En un extenso comunicado que se conoció este domingo, la Mesa Departamental del Sindicato Único de Trabajadores del INAU (SUINAU) denunció una «grave» situación en el Hogar Nuevo Tiempo y aseguró que es una «bomba de tiempo» que necesita ser «rápidamente desactivada».
El SUINAU enmarcó este panorama en la realidad general que viven los servicios de protección de 24 horas, que atraviesan «problemas que acucian desde hace mucho tiempo y que se han agravado en los últimos años, producto de la falta de recursos, la pobreza infantil y adolescente, el retiro del Estado del territorio y el debilitamiento de los servicios públicos en general».
En tal sentido, el gremio informó que el pasado viernes «varios adolescentes del Hogar Nuevo Tiempo de San José de Mayo se agredieron entre ellos de forma tan violenta que fue preciso llamar a la Policía, se cortó la calle, concurrieron ambulancias y se dio un despliegue que evidencia lo que afirmamos en cuanto al problema que no se atiende, se agrava».
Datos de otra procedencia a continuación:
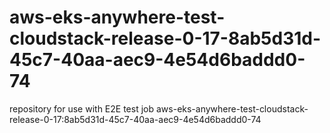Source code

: # aws-eks-anywhere-test-cloudstack-release-0-17-8ab5d31d-45c7-40aa-aec9-4e54d6baddd0-74
repository for use with E2E test job aws-eks-anywhere-test-cloudstack-release-0-17:8ab5d31d-45c7-40aa-aec9-4e54d6baddd0-74
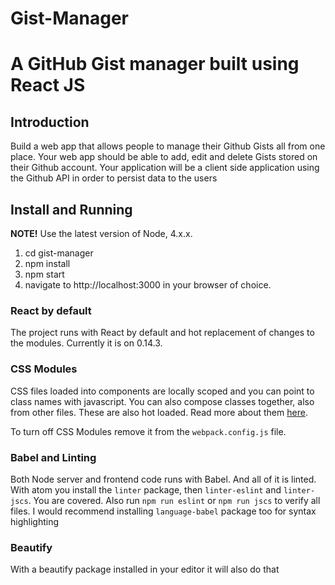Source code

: # Gist-Manager
A GitHub Gist manager built using React JS
=====================

## Introduction
Build a web app that allows people to manage their Github Gists all from one place. Your web app should be able to add, edit and delete Gists stored on their Github account. Your application will be a client side application using the Github API in order to persist data to the users

## Install and Running
**NOTE!** Use the latest version of Node, 4.x.x.
1. cd gist-manager
2. npm install
3. npm start
4. navigate to http://localhost:3000 in your browser of choice.

### React by default
The project runs with React by default and hot replacement of changes to the modules. Currently it is on 0.14.3.

### CSS Modules
CSS files loaded into components are locally scoped and you can point to class names with javascript. You can also compose classes together, also from other files. These are also hot loaded. Read more about them [here](http://glenmaddern.com/articles/css-modules).

To turn off CSS Modules remove it from the `webpack.config.js` file.

### Babel and Linting
Both Node server and frontend code runs with Babel. And all of it is linted. With atom you install the `linter` package, then `linter-eslint` and `linter-jscs`. You are covered. Also run `npm run eslint` or `npm run jscs` to verify all files. I would recommend installing `language-babel` package too for syntax highlighting

### Beautify
With a beautify package installed in your editor it will also do that
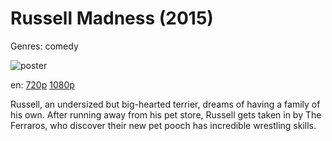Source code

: # Russell Madness (2015)

Genres: comedy

![poster](http://image.tmdb.org/t/p/w500/2NKe1WqfsalEYdanoAuqQL5qTfy.jpg)

en:
  [720p](magnet:?xt=urn:btih:6a907cf71b6c63d75a994863624b2e3b52704428&dn=Russell+Madness+%282015%29+720p+BrRip+x264+-+YIFY&tr=udp%3A%2F%2Ftracker.openbittorrent.com%3A80%2Fannounce&tr=udp%3A%2F%2Fglotorrents.pw%3A6969%2Fannounce&tr=udp%3A%2F%2Ftracker.openbittorrent.com%3A80%2Fannounce&tr=udp%3A%2F%2Ftracker.opentrackr.org%3A1337%2Fannounce&tr=udp%3A%2F%2Fzer0day.to%3A1337%2Fannounce&tr=udp%3A%2F%2Ftracker.coppersurfer.tk%3A6969%2Fannounce)
  [1080p](magnet:?xt=urn:btih:3962349391398BB4B7F45EAE260637FB07C518FD&tr=udp://glotorrents.pw:6969/announce&tr=udp://tracker.opentrackr.org:1337/announce&tr=udp://torrent.gresille.org:80/announce&tr=udp://tracker.openbittorrent.com:80&tr=udp://tracker.coppersurfer.tk:6969&tr=udp://tracker.leechers-paradise.org:6969&tr=udp://p4p.arenabg.ch:1337&tr=udp://tracker.internetwarriors.net:1337)
  


Russell, an undersized but big-hearted terrier, dreams of having a family of his own. After running away from his pet store, Russell gets taken in by The Ferraros, who discover their new pet pooch has incredible wrestling skills.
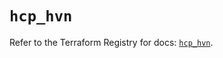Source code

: # `hcp_hvn`

Refer to the Terraform Registry for docs: [`hcp_hvn`](https://registry.terraform.io/providers/hashicorp/hcp/0.79.0/docs/resources/hvn).
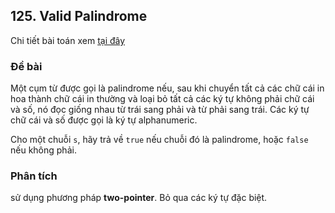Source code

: ## 125. Valid Palindrome

Chi tiết bài toán xem [tại đây](https://leetcode.com/problems/valid-palindrome/description)

### Đề bài
Một cụm từ được gọi là palindrome nếu, sau khi chuyển tất cả các chữ cái in hoa thành chữ cái in thường và loại bỏ tất cả các ký tự không phải chữ cái và số, nó đọc giống nhau từ trái sang phải và từ phải sang trái. Các ký tự chữ cái và số được gọi là ký tự alphanumeric.

Cho một chuỗi `s`, hãy trả về `true` nếu chuỗi đó là palindrome, hoặc `false` nếu không phải.

### Phân tích
sử dụng phương pháp **two-pointer**. Bỏ qua các ký tự đặc biệt. 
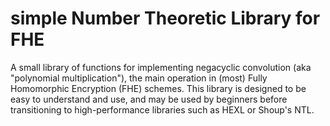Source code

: # simple Number Theoretic Library for FHE

A small library of functions for implementing negacyclic convolution
(aka "polynomial multiplication"), the main operation in (most) Fully
Homomorphic Encryption (FHE) schemes. This library is designed to be
easy to understand and use, and may be used by beginners before
transitioning to high-performance libraries such as HEXL or Shoup's
NTL.
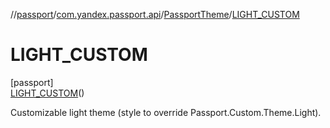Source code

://[passport](../../../../index.md)/[com.yandex.passport.api](../../index.md)/[PassportTheme](../index.md)/[LIGHT_CUSTOM](index.md)

# LIGHT_CUSTOM

[passport]\
[LIGHT_CUSTOM](index.md)()

Customizable light theme (style to override Passport.Custom.Theme.Light).
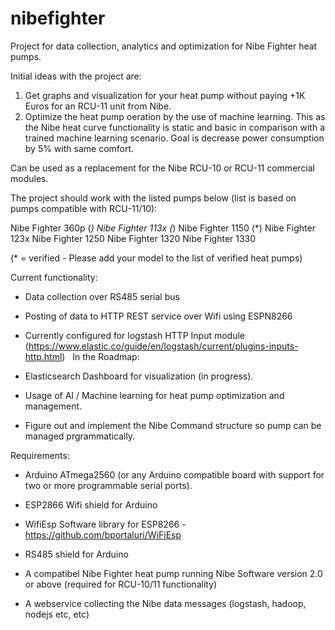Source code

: # nibefighter

Project for data collection, analytics and optimization for Nibe Fighter heat pumps. 

Initial ideas with the project are:

  1. Get graphs and visualization for your heat pump without paying +1K Euros for an RCU-11 unit from Nibe.
  2. Optimize the heat pump oeration by the use of machine learning. This as the Nibe heat curve functionality is static and  basic in comparison with a trained machine learning scenario. Goal is decrease power consumption by 5% with same comfort. 
  
Can be used as a replacement for the Nibe RCU-10 or RCU-11 commercial modules.  

The project should work with the listed pumps below (list is based on pumps compatible with RCU-11/10):

  Nibe Fighter 360p (*)
  Nibe Fighter 113x (*)
  Nibe Fighter 1150 (*)
  Nibe Fighter 123x
  Nibe Fighter 1250
  Nibe Fighter 1320
  Nibe Fighter 1330

(* = verified - Please add your model to the list of verified heat pumps)

Current functionality: 

  - Data collection over RS485 serial bus
  - Posting of data to HTTP REST service over Wifi using ESPN8266
  - Currently configured for logstash HTTP Input module (https://www.elastic.co/guide/en/logstash/current/plugins-inputs-http.html)
  
In the Roadmap:

  - Elasticsearch Dashboard for visualization (in progress).
  - Usage of AI / Machine learning for heat pump optimization and  management.
  - Figure out and implement the Nibe Command structure so pump can be managed prgrammatically.
   

Requirements:

 - Arduino ATmega2560 (or any Arduino compatible board with support for two or more programmable serial ports).
 - ESP2866 Wifi shield for Arduino
 - WifiEsp Software library for ESP8266 - https://github.com/bportaluri/WiFiEsp
 - RS485 shield for Arduino
 
 - A compatibel Nibe Fighter heat pump running Nibe Software version 2.0 or above (required for RCU-10/11 functionality)
 - A webservice collecting the Nibe data messages (logstash, hadoop, nodejs etc, etc)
El sindicato señaló que actualmente, el Hogar cuenta con 34 adolescentes, 22 de los cuales pernoctan allí, a los que en los próximos días se sumarán otros cuatro que están «cursando hospitalizaciones». Paralelamente, hay ocho adolescentes en contexto familiar «que requieren un seguimiento exhaustivo».
Con relación a sus características, el SUINAU señaló que la mayoría «tiene patologías asociadas a la salud mental» y arrastran «lesiones auto infringidas e intentos de autoeliminación». Asimismo, el 90% «toma medicación controlada, a lo que se suma que algunos presentan un consumo problemático de sustancias psicoactivas, lo que genera abstinencia y posteriores episodios de auto agresividad y hetero agresividad hacia pares y adultos». A todo eso, subraya que también se suman «situaciones de adolescentes con medidas socioeducativas y dispositivos para víctimas de violencia».
Sobre la situación edilicia del Hogar, el gremio describió que solo cuenta con «tres dormitorios, el más grande no tiene ningún tipo de ventilación al exterior, dos baños en precarias condiciones, puerta de acceso al centro que no cierra de la forma adecuada, es decir que los adolescentes pueden forzarla sin mucha dificultad». Por otra parte, remarca que los «espacios comunes han quedado chicos por el número de ingresos que va en ascenso». También informa que hay «presencia de roedores».
«La insuficiencia absoluta de personal para atender de forma medianamente adecuada todo lo antes descrito, el hecho evidente de que los servicios han dejado de ser hogares de amparo porque en estas condiciones no se pueden amparar a nadie y porque además la mezcla de perfiles lesiona los derechos de quienes no pueden recibir una atención ajustada a sus necesidades especiales; la demora en conseguir cupos en centros de agudos y de medio camino, la falta de asistencia psicológica que necesitan los adolescentes y a la que tienen derecho, todo esto se convierte en una especie de bomba de tiempo que necesita ser rápidamente desactivada, que requiere urgente consideración y soluciones inmediatas porque no solo se trata de un tema de derechos de la población atendida y de los trabajadores que los atienden, sino que también es un tema de justicia. Es muy injusto vivir y trabajar en semejantes condiciones y es inadmisible que las autoridades institucionales no encuentren la forma de revertir esto», concluyó.